**STUDY MATERIAL**
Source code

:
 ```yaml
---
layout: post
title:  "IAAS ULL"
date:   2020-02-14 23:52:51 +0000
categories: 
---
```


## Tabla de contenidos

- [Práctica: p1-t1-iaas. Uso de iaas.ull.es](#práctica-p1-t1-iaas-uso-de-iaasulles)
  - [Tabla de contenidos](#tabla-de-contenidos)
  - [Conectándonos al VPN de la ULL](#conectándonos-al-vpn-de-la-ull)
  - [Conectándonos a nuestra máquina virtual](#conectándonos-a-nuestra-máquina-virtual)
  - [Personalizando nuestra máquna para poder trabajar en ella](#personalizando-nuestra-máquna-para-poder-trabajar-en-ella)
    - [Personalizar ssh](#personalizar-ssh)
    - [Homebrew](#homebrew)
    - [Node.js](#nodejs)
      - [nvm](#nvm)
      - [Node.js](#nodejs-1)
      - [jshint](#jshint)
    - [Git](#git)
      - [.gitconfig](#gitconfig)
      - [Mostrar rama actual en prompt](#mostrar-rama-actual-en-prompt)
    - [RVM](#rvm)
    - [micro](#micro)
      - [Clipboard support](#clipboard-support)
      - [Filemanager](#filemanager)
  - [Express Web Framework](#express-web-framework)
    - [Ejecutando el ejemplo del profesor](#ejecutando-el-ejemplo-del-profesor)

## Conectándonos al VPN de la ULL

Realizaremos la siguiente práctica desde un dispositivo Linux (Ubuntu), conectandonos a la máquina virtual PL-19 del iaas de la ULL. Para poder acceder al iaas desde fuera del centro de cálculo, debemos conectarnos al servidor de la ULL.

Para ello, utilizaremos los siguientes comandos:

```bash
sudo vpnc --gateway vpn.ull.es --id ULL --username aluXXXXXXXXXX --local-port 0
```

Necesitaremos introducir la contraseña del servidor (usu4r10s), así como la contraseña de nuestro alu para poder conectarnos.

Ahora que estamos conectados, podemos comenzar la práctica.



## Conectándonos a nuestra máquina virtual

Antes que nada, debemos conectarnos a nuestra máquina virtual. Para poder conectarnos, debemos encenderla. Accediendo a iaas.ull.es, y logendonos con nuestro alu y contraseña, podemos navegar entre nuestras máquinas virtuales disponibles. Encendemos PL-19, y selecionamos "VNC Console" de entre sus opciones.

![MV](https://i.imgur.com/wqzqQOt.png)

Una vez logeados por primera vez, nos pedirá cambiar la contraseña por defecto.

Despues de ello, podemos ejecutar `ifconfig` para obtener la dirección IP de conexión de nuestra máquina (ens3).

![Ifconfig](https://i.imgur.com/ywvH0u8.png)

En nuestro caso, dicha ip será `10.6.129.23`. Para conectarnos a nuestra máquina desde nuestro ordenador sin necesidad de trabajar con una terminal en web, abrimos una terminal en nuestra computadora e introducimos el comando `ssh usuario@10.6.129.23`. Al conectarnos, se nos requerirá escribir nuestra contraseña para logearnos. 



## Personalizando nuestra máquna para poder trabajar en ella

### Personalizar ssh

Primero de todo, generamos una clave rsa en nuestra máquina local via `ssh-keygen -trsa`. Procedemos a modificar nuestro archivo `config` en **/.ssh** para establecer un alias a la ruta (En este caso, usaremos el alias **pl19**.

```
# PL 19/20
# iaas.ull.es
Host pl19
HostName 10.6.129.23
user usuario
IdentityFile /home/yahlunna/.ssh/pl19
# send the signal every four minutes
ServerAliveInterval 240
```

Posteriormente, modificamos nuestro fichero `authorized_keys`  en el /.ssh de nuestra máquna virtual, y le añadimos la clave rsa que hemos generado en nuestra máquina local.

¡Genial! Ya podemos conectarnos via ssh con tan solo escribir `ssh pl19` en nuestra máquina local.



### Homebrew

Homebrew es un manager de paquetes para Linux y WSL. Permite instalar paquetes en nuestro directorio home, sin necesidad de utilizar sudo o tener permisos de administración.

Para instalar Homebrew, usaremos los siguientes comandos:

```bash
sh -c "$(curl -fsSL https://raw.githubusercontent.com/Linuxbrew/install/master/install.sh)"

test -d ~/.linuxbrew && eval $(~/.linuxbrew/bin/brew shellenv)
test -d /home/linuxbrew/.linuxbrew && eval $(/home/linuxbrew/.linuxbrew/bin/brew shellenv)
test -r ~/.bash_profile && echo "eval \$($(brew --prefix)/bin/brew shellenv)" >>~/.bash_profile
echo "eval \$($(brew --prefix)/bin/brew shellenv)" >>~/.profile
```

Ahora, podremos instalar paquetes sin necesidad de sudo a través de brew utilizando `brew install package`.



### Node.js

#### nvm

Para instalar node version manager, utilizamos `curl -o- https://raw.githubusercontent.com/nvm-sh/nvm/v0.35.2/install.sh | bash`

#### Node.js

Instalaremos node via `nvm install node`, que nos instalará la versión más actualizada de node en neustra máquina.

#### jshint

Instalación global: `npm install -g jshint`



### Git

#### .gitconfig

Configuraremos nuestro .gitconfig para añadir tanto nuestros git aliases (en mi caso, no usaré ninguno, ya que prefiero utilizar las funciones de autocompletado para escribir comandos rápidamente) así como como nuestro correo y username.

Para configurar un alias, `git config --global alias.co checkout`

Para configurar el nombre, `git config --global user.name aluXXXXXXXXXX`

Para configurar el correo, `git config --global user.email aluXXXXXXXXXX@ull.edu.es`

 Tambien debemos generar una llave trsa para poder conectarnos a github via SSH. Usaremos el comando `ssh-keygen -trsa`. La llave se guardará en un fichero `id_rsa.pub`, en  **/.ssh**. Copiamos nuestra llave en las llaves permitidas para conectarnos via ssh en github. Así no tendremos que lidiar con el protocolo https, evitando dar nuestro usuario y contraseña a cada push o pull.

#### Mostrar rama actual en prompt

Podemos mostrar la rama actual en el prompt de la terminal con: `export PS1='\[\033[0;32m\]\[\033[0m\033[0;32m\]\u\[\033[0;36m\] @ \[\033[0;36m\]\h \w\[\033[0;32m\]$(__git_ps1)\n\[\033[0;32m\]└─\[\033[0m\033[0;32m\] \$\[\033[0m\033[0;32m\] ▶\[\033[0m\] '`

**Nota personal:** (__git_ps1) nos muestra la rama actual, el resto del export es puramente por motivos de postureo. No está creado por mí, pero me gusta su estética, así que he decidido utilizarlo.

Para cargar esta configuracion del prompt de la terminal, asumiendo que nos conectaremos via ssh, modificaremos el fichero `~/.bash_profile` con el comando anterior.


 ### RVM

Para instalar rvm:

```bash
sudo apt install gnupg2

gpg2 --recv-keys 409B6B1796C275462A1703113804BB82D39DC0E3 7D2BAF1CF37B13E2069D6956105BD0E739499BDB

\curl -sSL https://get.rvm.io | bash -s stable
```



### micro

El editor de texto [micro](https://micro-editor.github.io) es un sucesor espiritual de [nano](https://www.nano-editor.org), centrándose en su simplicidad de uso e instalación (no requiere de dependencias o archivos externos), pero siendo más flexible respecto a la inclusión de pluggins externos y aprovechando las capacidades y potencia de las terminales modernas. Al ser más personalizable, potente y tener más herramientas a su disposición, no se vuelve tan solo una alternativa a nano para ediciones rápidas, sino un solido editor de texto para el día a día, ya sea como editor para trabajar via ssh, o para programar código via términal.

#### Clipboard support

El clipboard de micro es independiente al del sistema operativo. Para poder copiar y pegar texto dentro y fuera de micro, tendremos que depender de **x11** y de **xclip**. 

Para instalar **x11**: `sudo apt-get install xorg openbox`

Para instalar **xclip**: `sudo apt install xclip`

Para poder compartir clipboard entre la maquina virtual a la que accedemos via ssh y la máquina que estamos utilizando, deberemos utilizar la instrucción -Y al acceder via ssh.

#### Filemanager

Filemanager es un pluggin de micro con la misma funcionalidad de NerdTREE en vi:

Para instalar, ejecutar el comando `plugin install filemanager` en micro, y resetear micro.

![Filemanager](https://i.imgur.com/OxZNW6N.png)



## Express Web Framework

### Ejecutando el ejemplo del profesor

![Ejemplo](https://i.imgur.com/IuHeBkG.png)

**WHAT TO PRODUCE**
Quote the listing above from its first line to the line with "Despues de ello, podemos", inclusive, and add nothing.

**RESPONSE TO THE EXERCISE**
Source code

:
 ```yaml
---
layout: post
title:  "IAAS ULL"
date:   2020-02-14 23:52:51 +0000
categories: 
---
```


## Tabla de contenidos

- [Práctica: p1-t1-iaas. Uso de iaas.ull.es](#práctica-p1-t1-iaas-uso-de-iaasulles)
  - [Tabla de contenidos](#tabla-de-contenidos)
  - [Conectándonos al VPN de la ULL](#conectándonos-al-vpn-de-la-ull)
  - [Conectándonos a nuestra máquina virtual](#conectándonos-a-nuestra-máquina-virtual)
  - [Personalizando nuestra máquna para poder trabajar en ella](#personalizando-nuestra-máquna-para-poder-trabajar-en-ella)
    - [Personalizar ssh](#personalizar-ssh)
    - [Homebrew](#homebrew)
    - [Node.js](#nodejs)
      - [nvm](#nvm)
      - [Node.js](#nodejs-1)
      - [jshint](#jshint)
    - [Git](#git)
      - [.gitconfig](#gitconfig)
      - [Mostrar rama actual en prompt](#mostrar-rama-actual-en-prompt)
    - [RVM](#rvm)
    - [micro](#micro)
      - [Clipboard support](#clipboard-support)
      - [Filemanager](#filemanager)
  - [Express Web Framework](#express-web-framework)
    - [Ejecutando el ejemplo del profesor](#ejecutando-el-ejemplo-del-profesor)

## Conectándonos al VPN de la ULL

Realizaremos la siguiente práctica desde un dispositivo Linux (Ubuntu), conectandonos a la máquina virtual PL-19 del iaas de la ULL. Para poder acceder al iaas desde fuera del centro de cálculo, debemos conectarnos al servidor de la ULL.

Para ello, utilizaremos los siguientes comandos:

```bash
sudo vpnc --gateway vpn.ull.es --id ULL --username aluXXXXXXXXXX --local-port 0
```

Necesitaremos introducir la contraseña del servidor (usu4r10s), así como la contraseña de nuestro alu para poder conectarnos.

Ahora que estamos conectados, podemos comenzar la práctica.



## Conectándonos a nuestra máquina virtual

Antes que nada, debemos conectarnos a nuestra máquina virtual. Para poder conectarnos, debemos encenderla. Accediendo a iaas.ull.es, y logendonos con nuestro alu y contraseña, podemos navegar entre nuestras máquinas virtuales disponibles. Encendemos PL-19, y selecionamos "VNC Console" de entre sus opciones.

![MV](https://i.imgur.com/wqzqQOt.png)

Una vez logeados por primera vez, nos pedirá cambiar la contraseña por defecto.

Despues de ello, podemos ejecutar `ifconfig` para obtener la dirección IP de conexión de nuestra máquina (ens3).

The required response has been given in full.